People were going too fast down the slope. They were jumping on two at a time, sometimes three at a time, not realizing they had to steer until they were already moving, racing down. I grabbed a sled. My eyes were going in and out of focus, but I thought that it was fear, that I was afraid of Patrick. I set my sled at the ready, looking behind me. Vanessa was there, an arm’s length away. I reached back and grabbed her hand. Patrick was already mad—I didn’t even care about making him madder. I pulled Vanessa toward me. She got on the back of my sled and wrapped her arms around me, in front of everyone. I was flying high. I was better than I had ever been. I pushed off. We started slow at first. Then we were going faster and faster. There were people everywhere. Sleds and people. And trees. There were all those beautiful linden trees. The trunks came up toward us and I steered by
them. Once, we were so close that Vanessa yelped. I loved it. When we got to the bottom, I was going to tell her how I felt. I was going to ask if she felt the same way about me. I was going to let her explain why she took me to the lower school. It wasn’t that I was just an albino to her. I could see it now. It was that she thought albinos were special. She had found another albino person, and she wanted to point him out to me. It took a long time, but I could see it all so clearly.
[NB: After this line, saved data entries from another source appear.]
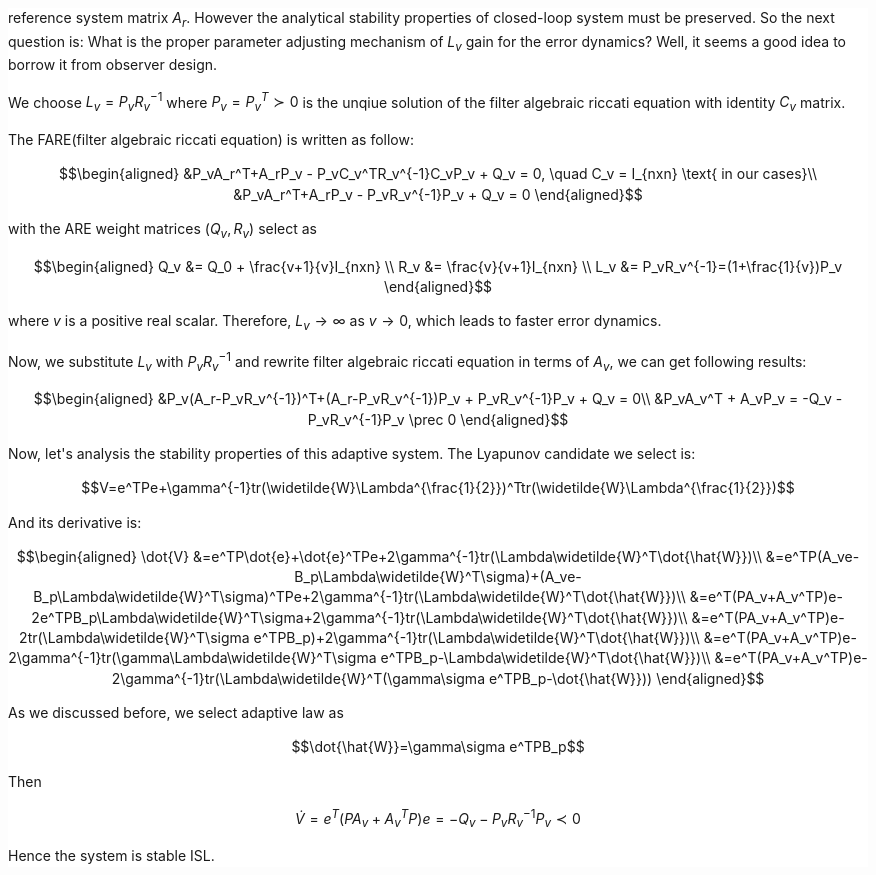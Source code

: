 reference system matrix $A_r$. However the analytical stability properties of closed-loop system must be preserved. So the
next question is: What is the proper parameter adjusting mechanism of $L_v$ gain for the error dynamics? Well,
it seems a good idea to borrow it from observer design.

We choose $L_v = P_vR_v^{-1}$ where $P_v = P_v^T \succ0$ is the unqiue solution of the filter
algebraic riccati equation with identity $C_v$ matrix.

The FARE(filter algebraic riccati equation) is written as follow:
```math
\begin{aligned}
&P_vA_r^T+A_rP_v - P_vC_v^TR_v^{-1}C_vP_v + Q_v = 0, \quad C_v = I_{nxn} \text{ in our cases}\\
&P_vA_r^T+A_rP_v - P_vR_v^{-1}P_v + Q_v = 0
\end{aligned}
```
with the ARE weight matrices $(Q_v,R_v)$ select as
```math
\begin{aligned}
Q_v &= Q_0 + \frac{v+1}{v}I_{nxn} \\
R_v &= \frac{v}{v+1}I_{nxn} \\
L_v &= P_vR_v^{-1}=(1+\frac{1}{v})P_v
\end{aligned}
```
where $v$ is a positive real scalar. Therefore, $L_v \to \infty \text{ as } v \to 0$, which leads to faster
error dynamics.

Now, we substitute $L_v$ with $P_vR_v^{-1}$ and rewrite filter algebraic riccati equation in terms of $A_v$,
we can get following results:
```math
\begin{aligned}
&P_v(A_r-P_vR_v^{-1})^T+(A_r-P_vR_v^{-1})P_v + P_vR_v^{-1}P_v + Q_v = 0\\
&P_vA_v^T + A_vP_v = -Q_v -  P_vR_v^{-1}P_v \prec 0
\end{aligned}
```
Now, let's analysis the stability properties of this adaptive system.
The Lyapunov candidate we select is:
```math
V=e^TPe+\gamma^{-1}tr(\widetilde{W}\Lambda^{\frac{1}{2}})^Ttr(\widetilde{W}\Lambda^{\frac{1}{2}})
```
And its derivative is:
```math
\begin{aligned}
\dot{V}
&=e^TP\dot{e}+\dot{e}^TPe+2\gamma^{-1}tr(\Lambda\widetilde{W}^T\dot{\hat{W}})\\
&=e^TP(A_ve-B_p\Lambda\widetilde{W}^T\sigma)+(A_ve-B_p\Lambda\widetilde{W}^T\sigma)^TPe+2\gamma^{-1}tr(\Lambda\widetilde{W}^T\dot{\hat{W}})\\
&=e^T(PA_v+A_v^TP)e-2e^TPB_p\Lambda\widetilde{W}^T\sigma+2\gamma^{-1}tr(\Lambda\widetilde{W}^T\dot{\hat{W}})\\
&=e^T(PA_v+A_v^TP)e-2tr(\Lambda\widetilde{W}^T\sigma e^TPB_p)+2\gamma^{-1}tr(\Lambda\widetilde{W}^T\dot{\hat{W}})\\
&=e^T(PA_v+A_v^TP)e-2\gamma^{-1}tr(\gamma\Lambda\widetilde{W}^T\sigma e^TPB_p-\Lambda\widetilde{W}^T\dot{\hat{W}})\\
&=e^T(PA_v+A_v^TP)e-2\gamma^{-1}tr(\Lambda\widetilde{W}^T(\gamma\sigma e^TPB_p-\dot{\hat{W}}))
\end{aligned}
```
As we discussed before, we select adaptive law as
```math
\dot{\hat{W}}=\gamma\sigma e^TPB_p
```
Then
```math
\dot{V} = e^T(PA_v+A_v^TP)e = -Q_v -  P_vR_v^{-1}P_v \prec 0
```
Hence the system is stable ISL.
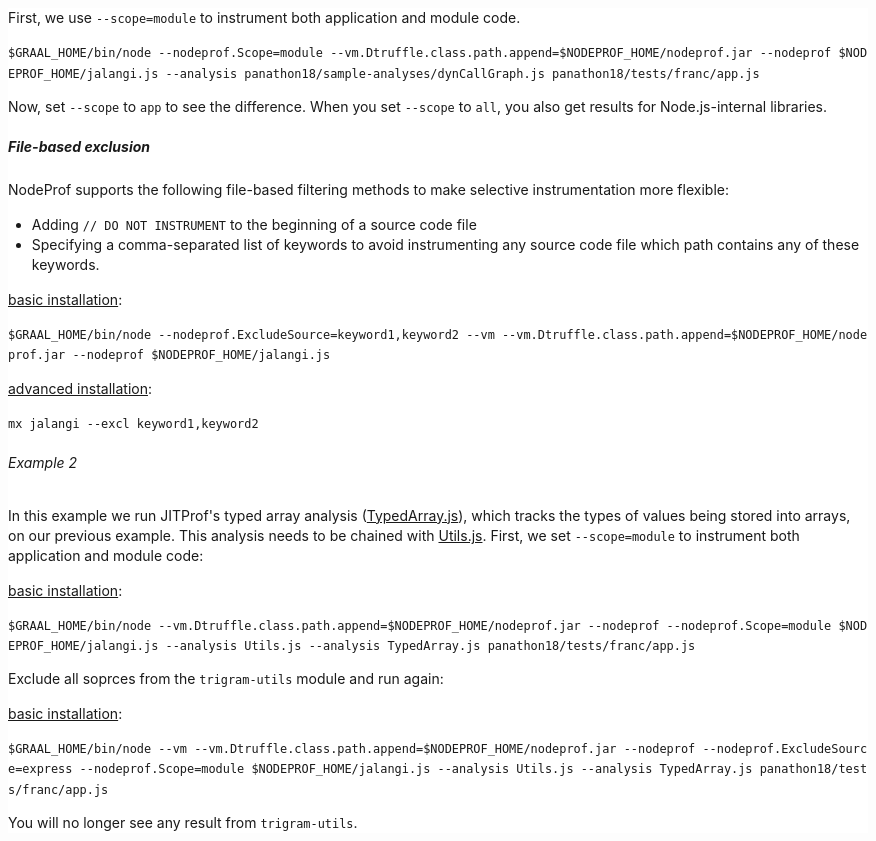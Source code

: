 First, we use `--scope=module` to instrument both application and module code.

```
$GRAAL_HOME/bin/node --nodeprof.Scope=module --vm.Dtruffle.class.path.append=$NODEPROF_HOME/nodeprof.jar --nodeprof $NODEPROF_HOME/jalangi.js --analysis panathon18/sample-analyses/dynCallGraph.js panathon18/tests/franc/app.js
```

Now, set `--scope` to `app` to see the difference. When you set `--scope` to `all`, you also get results for Node.js-internal libraries.

##### File-based exclusion

NodeProf supports the following file-based filtering methods to make selective instrumentation more flexible:
 * Adding `// DO NOT INSTRUMENT` to the beginning of a source code file
 * Specifying a comma-separated list of keywords to avoid instrumenting any source code file which path contains any of these keywords.

[basic installation](#basic-installation---running-a-pre-built-version-of-nodeprof-on-graalvm-linux-and-macos):
```
$GRAAL_HOME/bin/node --nodeprof.ExcludeSource=keyword1,keyword2 --vm --vm.Dtruffle.class.path.append=$NODEPROF_HOME/nodeprof.jar --nodeprof $NODEPROF_HOME/jalangi.js
```

[advanced installation](#advanced-installation---building-nodeprof-and-graalvm-from-source-linux-only):
```
mx jalangi --excl keyword1,keyword2
```

###### Example 2
In this example we run JITProf's typed array analysis ([TypedArray.js](https://github.com/Berkeley-Correctness-Group/JITProf/blob/master/src/js/analyses/jitprof/TypedArray.js)), which tracks the types of values being stored into arrays, on our previous example. This analysis needs to be chained with [Utils.js](https://github.com/Berkeley-Correctness-Group/JITProf/blob/master/src/js/analyses/jitprof/utils/Utils.js). First, we set `--scope=module` to instrument both application and module code:

[basic installation](#basic-installation---running-a-pre-built-version-of-nodeprof-on-graalvm-linux-and-macos):
```
$GRAAL_HOME/bin/node --vm.Dtruffle.class.path.append=$NODEPROF_HOME/nodeprof.jar --nodeprof --nodeprof.Scope=module $NODEPROF_HOME/jalangi.js --analysis Utils.js --analysis TypedArray.js panathon18/tests/franc/app.js
```

Exclude all soprces from the `trigram-utils` module and run again:

[basic installation](#basic-installation---running-a-pre-built-version-of-nodeprof-on-graalvm-linux-and-macos):
```
$GRAAL_HOME/bin/node --vm --vm.Dtruffle.class.path.append=$NODEPROF_HOME/nodeprof.jar --nodeprof --nodeprof.ExcludeSource=express --nodeprof.Scope=module $NODEPROF_HOME/jalangi.js --analysis Utils.js --analysis TypedArray.js panathon18/tests/franc/app.js
```

You will no longer see any result from `trigram-utils`.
And then I could see nothing at all.

CHAPTER TWENTY-NINE
TIM
AND THEN MY EYES STOPPED WORKING FOR GOOD

Daisy hadn’t moved from the moment Duncan pressed Play, but now she stood up suddenly. Duncan had been sitting at his desk the whole time. He hadn’t meant to—he had meant to sit closer to her—but it was like Tim’s voice had paralyzed them. Now he also stood and went to her. He wasn’t sure if she was going to run. Maybe she couldn’t take it any more than he could. But she grabbed him and then, without a word, took his hand. Together they sat down on the bed, side by side, looking straight ahead, and braced themselves.

My eyes went out a few seconds before we hit. Totally out—I couldn’t see a thing, no images, no shadows, not even the flashlights. Vanessa’s yelps turned into terrified screams as
she held on to me so tight. I felt the impact. It was hard and unforgiving. And then everything was quiet.

Here is one of the really cruel parts. Even though I was in the front of the sled and I should have taken the brunt of the hit, I didn’t. Obviously, once my eyes went out, I was steering blindly, crazily. So there was no way to avoid those big trees. But at the last minute, the back of the sled swung around and hit one hard. That was what eventually stopped us. After a minute or two went by, when people started moving again after they were frozen in shock, my eyes turned back on. It didn’t last long, but it was long enough to see that Vanessa had hit the tree: she was lying in the snow, and there was blood—a lot of blood.

“Does anyone have a cell phone?” I heard someone shout.

“Get help!” someone else yelled.

“Is she dead?” I heard a terrified voice ask. It was familiar, and it came closer to us. Patrick was leaning over her, starting to touch her.

“No, don’t move her,” you said. It was you, but other than my being so determined to make you the junior officer, to uphold the rule the others wanted to break, you meant nothing to me yet.

Patrick didn’t listen; he slipped one arm under her back. You know, you were there. You grabbed him. You stopped him. And, really, because you were the junior officer, you were now in some club together: He was supposed to listen. He had to listen.

“You could hurt her more,” you said. My eyes were going again. I tried to hold on, but I was so tired. For a minute, I wondered why nobody had come to me, but I quickly realized people were around me. People I didn’t really know. They were asking me questions, but all I could hear was what was going on around Vanessa.